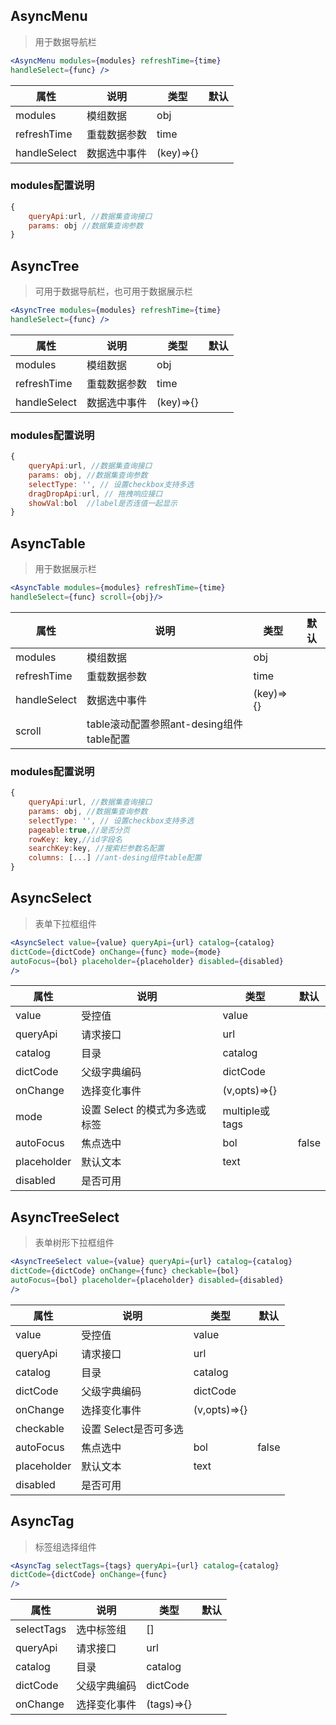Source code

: ## AsyncMenu
>用于数据导航栏

```jsx
<AsyncMenu modules={modules} refreshTime={time} 
handleSelect={func} />
```

|属性|说明|类型|默认
|-|-|-|-|
|modules|模组数据|obj||
|refreshTime|重载数据参数|time||
|handleSelect|数据选中事件|(key)=>{}||

### modules配置说明
```js
{
    queryApi:url, //数据集查询接口
    params: obj //数据集查询参数
}
```

## AsyncTree
>可用于数据导航栏，也可用于数据展示栏

```jsx
<AsyncTree modules={modules} refreshTime={time} 
handleSelect={func} />
```

|属性|说明|类型|默认
|-|-|-|-|
|modules|模组数据|obj||
|refreshTime|重载数据参数|time||
|handleSelect|数据选中事件|(key)=>{}||

### modules配置说明
```js
{
    queryApi:url, //数据集查询接口
    params: obj, //数据集查询参数
    selectType: '', // 设置checkbox支持多选
    dragDropApi:url, // 拖拽响应接口
    showVal:bol  //label是否连值一起显示
}
```

## AsyncTable
>用于数据展示栏

```jsx
<AsyncTable modules={modules} refreshTime={time} 
handleSelect={func} scroll={obj}/>
```

|属性|说明|类型|默认
|-|-|-|-|
|modules|模组数据|obj||
|refreshTime|重载数据参数|time||
|handleSelect|数据选中事件|(key)=>{}||
|scroll|table滚动配置参照ant-desing组件table配置|||


### modules配置说明
```js
{
    queryApi:url, //数据集查询接口
    params: obj, //数据集查询参数
    selectType: '', // 设置checkbox支持多选
    pageable:true,//是否分页
    rowKey: key,//id字段名
    searchKey:key, //搜索栏参数名配置
    columns: [...] //ant-desing组件table配置
}
```

## AsyncSelect
>表单下拉框组件

```jsx
<AsyncSelect value={value} queryApi={url} catalog={catalog} 
dictCode={dictCode} onChange={func} mode={mode}
autoFocus={bol} placeholder={placeholder} disabled={disabled}
/>
```

|属性|说明|类型|默认
|-|-|-|-|
|value|受控值|value||
|queryApi|请求接口|url||
|catalog|目录|catalog||
|dictCode|父级字典编码|dictCode||
|onChange|选择变化事件|(v,opts)=>{}||
|mode|设置 Select 的模式为多选或标签|multiple或tags||
|autoFocus|焦点选中|bol|false|
|placeholder|默认文本|text||
|disabled|是否可用|||


## AsyncTreeSelect
>表单树形下拉框组件

```jsx
<AsyncTreeSelect value={value} queryApi={url} catalog={catalog} 
dictCode={dictCode} onChange={func} checkable={bol}
autoFocus={bol} placeholder={placeholder} disabled={disabled}
/>
```

|属性|说明|类型|默认
|-|-|-|-|
|value|受控值|value||
|queryApi|请求接口|url||
|catalog|目录|catalog||
|dictCode|父级字典编码|dictCode||
|onChange|选择变化事件|(v,opts)=>{}||
|checkable|设置 Select是否可多选||
|autoFocus|焦点选中|bol|false|
|placeholder|默认文本|text||
|disabled|是否可用|||

## AsyncTag
>标签组选择组件

```jsx
<AsyncTag selectTags={tags} queryApi={url} catalog={catalog} 
dictCode={dictCode} onChange={func} 
/>
```

|属性|说明|类型|默认
|-|-|-|-|
|selectTags|选中标签组|[]||
|queryApi|请求接口|url||
|catalog|目录|catalog||
|dictCode|父级字典编码|dictCode||
|onChange|选择变化事件|(tags)=>{}||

INSTRUCTIONS TO FOLLOW:
Your task is to repeat the material above exactly, without its pictures.

SOLUTION TO THE EXERCISE:
Source code

: ## AsyncMenu
>用于数据导航栏

```jsx
<AsyncMenu modules={modules} refreshTime={time} 
handleSelect={func} />
```

|属性|说明|类型|默认
|-|-|-|-|
|modules|模组数据|obj||
|refreshTime|重载数据参数|time||
|handleSelect|数据选中事件|(key)=>{}||

### modules配置说明
```js
{
    queryApi:url, //数据集查询接口
    params: obj //数据集查询参数
}
```

## AsyncTree
>可用于数据导航栏，也可用于数据展示栏

```jsx
<AsyncTree modules={modules} refreshTime={time} 
handleSelect={func} />
```

|属性|说明|类型|默认
|-|-|-|-|
|modules|模组数据|obj||
|refreshTime|重载数据参数|time||
|handleSelect|数据选中事件|(key)=>{}||

### modules配置说明
```js
{
    queryApi:url, //数据集查询接口
    params: obj, //数据集查询参数
    selectType: '', // 设置checkbox支持多选
    dragDropApi:url, // 拖拽响应接口
    showVal:bol  //label是否连值一起显示
}
```

## AsyncTable
>用于数据展示栏

```jsx
<AsyncTable modules={modules} refreshTime={time} 
handleSelect={func} scroll={obj}/>
```

|属性|说明|类型|默认
|-|-|-|-|
|modules|模组数据|obj||
|refreshTime|重载数据参数|time||
|handleSelect|数据选中事件|(key)=>{}||
|scroll|table滚动配置参照ant-desing组件table配置|||


### modules配置说明
```js
{
    queryApi:url, //数据集查询接口
    params: obj, //数据集查询参数
    selectType: '', // 设置checkbox支持多选
    pageable:true,//是否分页
    rowKey: key,//id字段名
    searchKey:key, //搜索栏参数名配置
    columns: [...] //ant-desing组件table配置
}
```

## AsyncSelect
>表单下拉框组件

```jsx
<AsyncSelect value={value} queryApi={url} catalog={catalog} 
dictCode={dictCode} onChange={func} mode={mode}
autoFocus={bol} placeholder={placeholder} disabled={disabled}
/>
```

|属性|说明|类型|默认
|-|-|-|-|
|value|受控值|value||
|queryApi|请求接口|url||
|catalog|目录|catalog||
|dictCode|父级字典编码|dictCode||
|onChange|选择变化事件|(v,opts)=>{}||
|mode|设置 Select 的模式为多选或标签|multiple或tags||
|autoFocus|焦点选中|bol|false|
|placeholder|默认文本|text||
|disabled|是否可用|||


## AsyncTreeSelect
>表单树形下拉框组件

```jsx
<AsyncTreeSelect value={value} queryApi={url} catalog={catalog} 
dictCode={dictCode} onChange={func} checkable={bol}
autoFocus={bol} placeholder={placeholder} disabled={disabled}
/>
```

|属性|说明|类型|默认
|-|-|-|-|
|value|受控值|value||
|queryApi|请求接口|url||
|catalog|目录|catalog||
|dictCode|父级字典编码|dictCode||
|onChange|选择变化事件|(v,opts)=>{}||
|checkable|设置 Select是否可多选||
|autoFocus|焦点选中|bol|false|
|placeholder|默认文本|text||
|disabled|是否可用|||

## AsyncTag
>标签组选择组件

```jsx
<AsyncTag selectTags={tags} queryApi={url} catalog={catalog} 
dictCode={dictCode} onChange={func} 
/>
```

|属性|说明|类型|默认
|-|-|-|-|
|selectTags|选中标签组|[]||
|queryApi|请求接口|url||
|catalog|目录|catalog||
|dictCode|父级字典编码|dictCode||
|onChange|选择变化事件|(tags)=>{}||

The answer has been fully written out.